Bismillahirrahmanirrahim

Tiga Orang Tamu

Dikirim 1 oleh : Dyah Nastiti K.
Dikirim 2 oleh : Michele Indri M.



Suatu ketika, ada seorang wanita yang kembali pulang ke rumah dari perjalanannya keluar, dan ia melihat ada 3 (tiga) orang pria berjanggut yang duduk di halaman depan. Wanita itu tidak mengenal mereka semua. Wanita itu berkata dengan senyumannya yang khas: "Aku tidak mengenal Anda, tapi aku yakin Anda semua pasti orang baik-baik yang sedang lapar. Mari masuk ke dalam, aku pasti punya sesuatu untuk mengganjal perut".

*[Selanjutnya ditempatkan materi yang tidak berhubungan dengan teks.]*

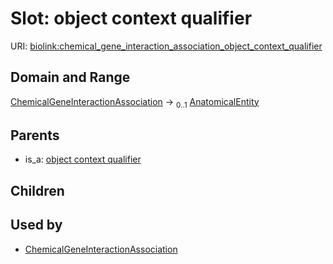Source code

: 
# Slot: object context qualifier




URI: [biolink:chemical_gene_interaction_association_object_context_qualifier](https://w3id.org/biolink/vocab/chemical_gene_interaction_association_object_context_qualifier)


## Domain and Range

[ChemicalGeneInteractionAssociation](ChemicalGeneInteractionAssociation.md) &#8594;  <sub>0..1</sub> [AnatomicalEntity](AnatomicalEntity.md)

## Parents

 *  is_a: [object context qualifier](object_context_qualifier.md)

## Children


## Used by

 * [ChemicalGeneInteractionAssociation](ChemicalGeneInteractionAssociation.md)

Pria berjanggut itu lalu balik bertanya, "Apakah suamimu sudah pulang?", Wanita itu menjawab, "Belum, dia sedang keluar". "Oh kalau begitu, kami tak ingin masuk. Kami akan menunggu sampai suamimu kembali", kata pria itu.

Di waktu senja, saat keluarga itu berkumpul, sang isteri menceritakan semua kejadian tadi. Sang suami, awalnya bingung dengan kejadian ini, lalu ia berkata pada istrinya, "Sampaikan pada mereka, aku telah kembali, dan mereka semua boleh masuk untuk menikmati makan malam ini". Wanita itu kemudian keluar dan mengundang mereka untuk masuk ke dalam. "Maaf, kami semua tak bisa masuk bersama-sama" , kata pria itu hampir bersamaan. "Lho, kenapa?", tanya wanita itu karena merasa heran.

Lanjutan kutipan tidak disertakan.